An exact copy of the lines from the one containing "Used implicitly when" through the last line below is required; include both of those lines and no others.

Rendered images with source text
◇ ◇ ◇ ◇ ◇

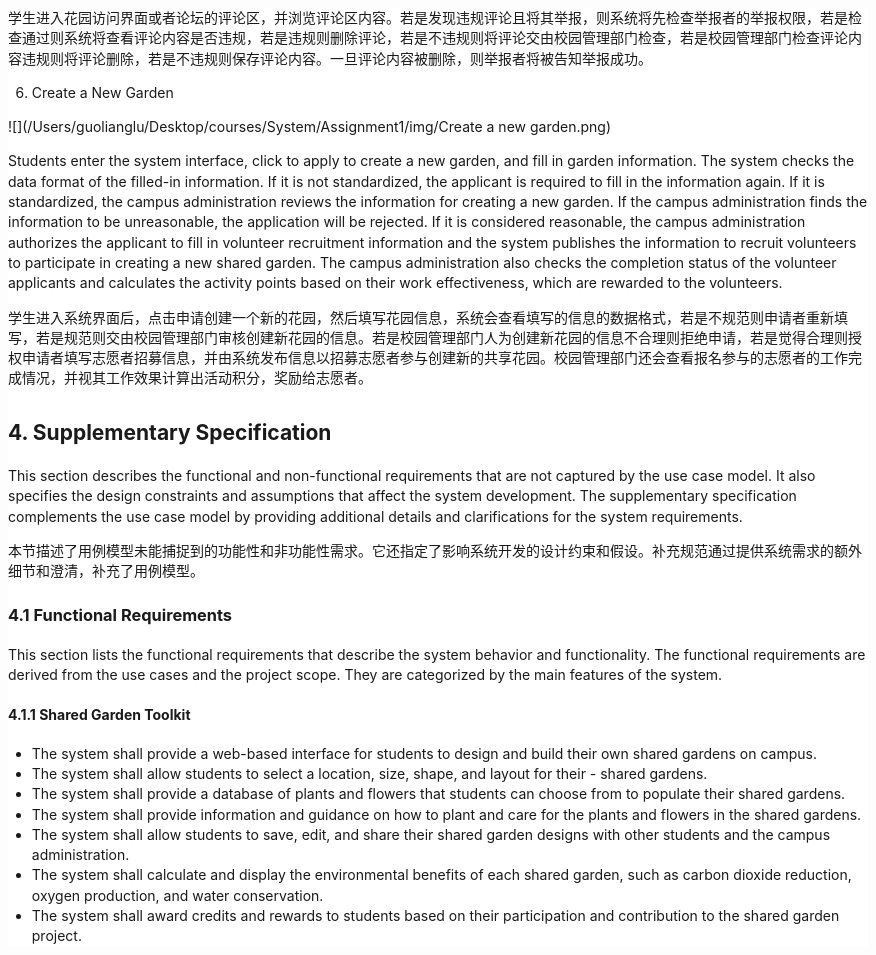   学生进入花园访问界面或者论坛的评论区，并浏览评论区内容。若是发现违规评论且将其举报，则系统将先检查举报者的举报权限，若是检查通过则系统将查看评论内容是否违规，若是违规则删除评论，若是不违规则将评论交由校园管理部门检查，若是校园管理部门检查评论内容违规则将评论删除，若是不违规则保存评论内容。一旦评论内容被删除，则举报者将被告知举报成功。

6. Create a New Garden

  ![](/Users/guolianglu/Desktop/courses/System/Assignment1/img/Create a new garden.png)

  Students enter the system interface, click to apply to create a new garden, and fill in garden information. The system checks the data format of the filled-in information. If it is not standardized, the applicant is required to fill in the information again. If it is standardized, the campus administration reviews the information for creating a new garden. If the campus administration finds the information to be unreasonable, the application will be rejected. If it is considered reasonable, the campus administration authorizes the applicant to fill in volunteer recruitment information and the system publishes the information to recruit volunteers to participate in creating a new shared garden. The campus administration also checks the completion status of the volunteer applicants and calculates the activity points based on their work effectiveness, which are rewarded to the volunteers.

  学生进入系统界面后，点击申请创建一个新的花园，然后填写花园信息，系统会查看填写的信息的数据格式，若是不规范则申请者重新填写，若是规范则交由校园管理部门审核创建新花园的信息。若是校园管理部门人为创建新花园的信息不合理则拒绝申请，若是觉得合理则授权申请者填写志愿者招募信息，并由系统发布信息以招募志愿者参与创建新的共享花园。校园管理部门还会查看报名参与的志愿者的工作完成情况，并视其工作效果计算出活动积分，奖励给志愿者。




<div STYLE="page-break-after: always;"></div>

## 4. Supplementary Specification

This section describes the functional and non-functional requirements that are not captured by the use case model. It also specifies the design constraints and assumptions that affect the system development. The supplementary specification complements the use case model by providing additional details and clarifications for the system requirements.

本节描述了用例模型未能捕捉到的功能性和非功能性需求。它还指定了影响系统开发的设计约束和假设。补充规范通过提供系统需求的额外细节和澄清，补充了用例模型。

### 4.1 Functional Requirements

This section lists the functional requirements that describe the system behavior and functionality. The functional requirements are derived from the use cases and the project scope. They are categorized by the main features of the system.

#### 4.1.1 Shared Garden Toolkit

- The system shall provide a web-based interface for students to design and build their own shared gardens on campus.
- The system shall allow students to select a location, size, shape, and layout for their - shared gardens.
- The system shall provide a database of plants and flowers that students can choose from to populate their shared gardens.
- The system shall provide information and guidance on how to plant and care for the plants and flowers in the shared gardens.
- The system shall allow students to save, edit, and share their shared garden designs with other students and the campus administration.
- The system shall calculate and display the environmental benefits of each shared garden, such as carbon dioxide reduction, oxygen production, and water conservation.
- The system shall award credits and rewards to students based on their participation and contribution to the shared garden project.
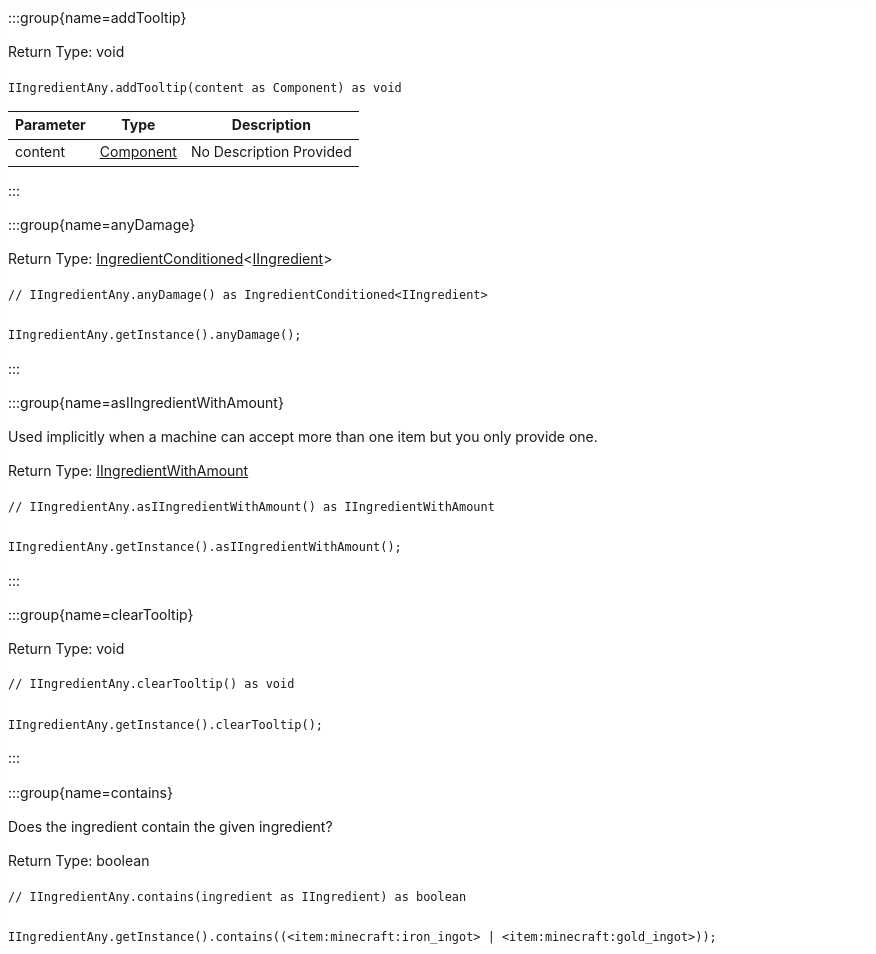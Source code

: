 :::group{name=addTooltip}

Return Type: void

```zenscript
IIngredientAny.addTooltip(content as Component) as void
```

| Parameter | Type | Description |
|-----------|------|-------------|
| content | [Component](/vanilla/api/text/Component) | No Description Provided |


:::

:::group{name=anyDamage}

Return Type: [IngredientConditioned](/vanilla/api/ingredient/type/IngredientConditioned)&lt;[IIngredient](/vanilla/api/ingredient/IIngredient)&gt;

```zenscript
// IIngredientAny.anyDamage() as IngredientConditioned<IIngredient>

IIngredientAny.getInstance().anyDamage();
```

:::

:::group{name=asIIngredientWithAmount}

Used implicitly when a machine can accept more than one item but you only provide one.

Return Type: [IIngredientWithAmount](/vanilla/api/ingredient/IIngredientWithAmount)

```zenscript
// IIngredientAny.asIIngredientWithAmount() as IIngredientWithAmount

IIngredientAny.getInstance().asIIngredientWithAmount();
```

:::

:::group{name=clearTooltip}

Return Type: void

```zenscript
// IIngredientAny.clearTooltip() as void

IIngredientAny.getInstance().clearTooltip();
```

:::

:::group{name=contains}

Does the ingredient contain the given ingredient?

Return Type: boolean

```zenscript
// IIngredientAny.contains(ingredient as IIngredient) as boolean

IIngredientAny.getInstance().contains((<item:minecraft:iron_ingot> | <item:minecraft:gold_ingot>));
```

◇ ◇ ◇ ◇ ◇

- Exercise solution -
Used implicitly when a machine can accept more than one item but you only provide one.

Return Type: [IIngredientWithAmount](/vanilla/api/ingredient/IIngredientWithAmount)

```zenscript
// IIngredientAny.asIIngredientWithAmount() as IIngredientWithAmount

IIngredientAny.getInstance().asIIngredientWithAmount();
```

:::

:::group{name=clearTooltip}

Return Type: void

```zenscript
// IIngredientAny.clearTooltip() as void

IIngredientAny.getInstance().clearTooltip();
```

:::

:::group{name=contains}

Does the ingredient contain the given ingredient?

Return Type: boolean

```zenscript
// IIngredientAny.contains(ingredient as IIngredient) as boolean

IIngredientAny.getInstance().contains((<item:minecraft:iron_ingot> | <item:minecraft:gold_ingot>));
```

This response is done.